* **PROBLEM REQUIREMENTS**:
Quote the records beneath, complete and exact. Leave out images.

* **MATERIAL PROVIDED**:
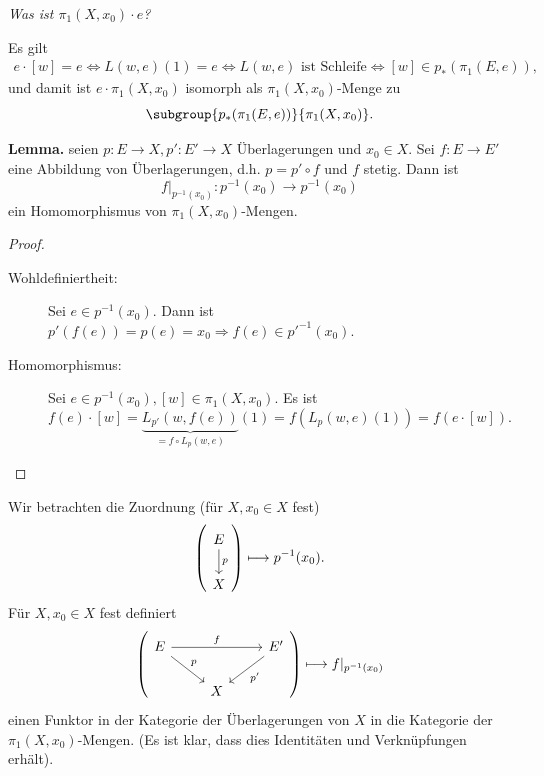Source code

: \documentclass[language=ngerman]{TemplateLecture} %
\begin{document}
\emph{Was ist $\pi_1(X,x_0) \cdot e$?}

Es gilt 
\begin{align*}
    e \cdot [w] = e \Leftrightarrow L(w,e)(1) = e \Leftrightarrow L(w,e) \text{ ist Schleife} \Leftrightarrow [w] \in p_*(\pi_1(E,e)),
\end{align*}
und damit ist $e \cdot \pi_1(X,x_0)$ isomorph als $\pi_1(X,x_0)$-Menge zu 
\begin{equation*}
    \subgroup{p_*(\pi_1(E,e))}{\pi_1(X,x_0)}.
\end{equation*}

\textbf{Lemma.} seien $p: E \to X, p': E' \to X$ Überlagerungen und $x_0 \in X$. Sei $f: E \to E'$ eine Abbildung von Überlagerungen, d.h. $p = p' \circ f$ und $f$ stetig. Dann ist
\begin{equation*}
    f|_{p^{-1}(x_0)} : p^{-1}(x_0) \to p^{-1}(x_0)
\end{equation*}
ein Homomorphismus von $\pi_1(X,x_0)$-Mengen.
\begin{proof}
    \begin{description}
        \item[Wohldefiniertheit:] Sei $e \in p^{-1}(x_0)$. Dann ist $p'(f(e)) = p(e) = x_0 \Rightarrow f(e) \in p'^{-1}(x_0)$.
        \item[Homomorphismus:] Sei $e \in p^{-1}(x_0), [w] \in \pi_1(X,x_0)$. Es ist 
        \begin{equation*}
            f(e) \cdot [w] = \underset{=f \circ L_p(w,e)}{\underbrace{L_{p'}(w, f(e))}}(1) = f(L_p(w,e)(1)) = f(e \cdot [w]).
        \end{equation*}
    \end{description}
\end{proof}

Wir betrachten die Zuordnung (für $X, x_0 \in X$ fest)
\begin{equation*}
    \left(\begin{tikzcd}
        E \arrow[d, "p"] \\ X
    \end{tikzcd}\right) \longmapsto p^{-1}(x_0).
\end{equation*}
Für $X, x_0 \in X$ fest definiert 
\begin{equation}
    \left(\begin{tikzcd}
        E \arrow[rr, "f"] \arrow[dr, "p"] & & E' \arrow[dl, "p'"] \\ & X &
    \end{tikzcd}\right) \longmapsto f|_{p^{-1}(x_0)}\label{eq:functorStuff}
\end{equation}
einen Funktor in der Kategorie der Überlagerungen von $X$ in die Kategorie der $\pi_1(X,x_0)$-Mengen. (Es ist klar, dass dies Identitäten und Verknüpfungen erhält).
\end{document}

* **EXERCISE RESULT**:
Source code

: \documentclass[language=ngerman]{TemplateLecture} %
\begin{document}
\emph{Was ist $\pi_1(X,x_0) \cdot e$?}

Es gilt 
\begin{align*}
    e \cdot [w] = e \Leftrightarrow L(w,e)(1) = e \Leftrightarrow L(w,e) \text{ ist Schleife} \Leftrightarrow [w] \in p_*(\pi_1(E,e)),
\end{align*}
und damit ist $e \cdot \pi_1(X,x_0)$ isomorph als $\pi_1(X,x_0)$-Menge zu 
\begin{equation*}
    \subgroup{p_*(\pi_1(E,e))}{\pi_1(X,x_0)}.
\end{equation*}

\textbf{Lemma.} seien $p: E \to X, p': E' \to X$ Überlagerungen und $x_0 \in X$. Sei $f: E \to E'$ eine Abbildung von Überlagerungen, d.h. $p = p' \circ f$ und $f$ stetig. Dann ist
\begin{equation*}
    f|_{p^{-1}(x_0)} : p^{-1}(x_0) \to p^{-1}(x_0)
\end{equation*}
ein Homomorphismus von $\pi_1(X,x_0)$-Mengen.
\begin{proof}
    \begin{description}
        \item[Wohldefiniertheit:] Sei $e \in p^{-1}(x_0)$. Dann ist $p'(f(e)) = p(e) = x_0 \Rightarrow f(e) \in p'^{-1}(x_0)$.
        \item[Homomorphismus:] Sei $e \in p^{-1}(x_0), [w] \in \pi_1(X,x_0)$. Es ist 
        \begin{equation*}
            f(e) \cdot [w] = \underset{=f \circ L_p(w,e)}{\underbrace{L_{p'}(w, f(e))}}(1) = f(L_p(w,e)(1)) = f(e \cdot [w]).
        \end{equation*}
    \end{description}
\end{proof}

Wir betrachten die Zuordnung (für $X, x_0 \in X$ fest)
\begin{equation*}
    \left(\begin{tikzcd}
        E \arrow[d, "p"] \\ X
    \end{tikzcd}\right) \longmapsto p^{-1}(x_0).
\end{equation*}
Für $X, x_0 \in X$ fest definiert 
\begin{equation}
    \left(\begin{tikzcd}
        E \arrow[rr, "f"] \arrow[dr, "p"] & & E' \arrow[dl, "p'"] \\ & X &
    \end{tikzcd}\right) \longmapsto f|_{p^{-1}(x_0)}\label{eq:functorStuff}
\end{equation}
einen Funktor in der Kategorie der Überlagerungen von $X$ in die Kategorie der $\pi_1(X,x_0)$-Mengen. (Es ist klar, dass dies Identitäten und Verknüpfungen erhält).
\end{document}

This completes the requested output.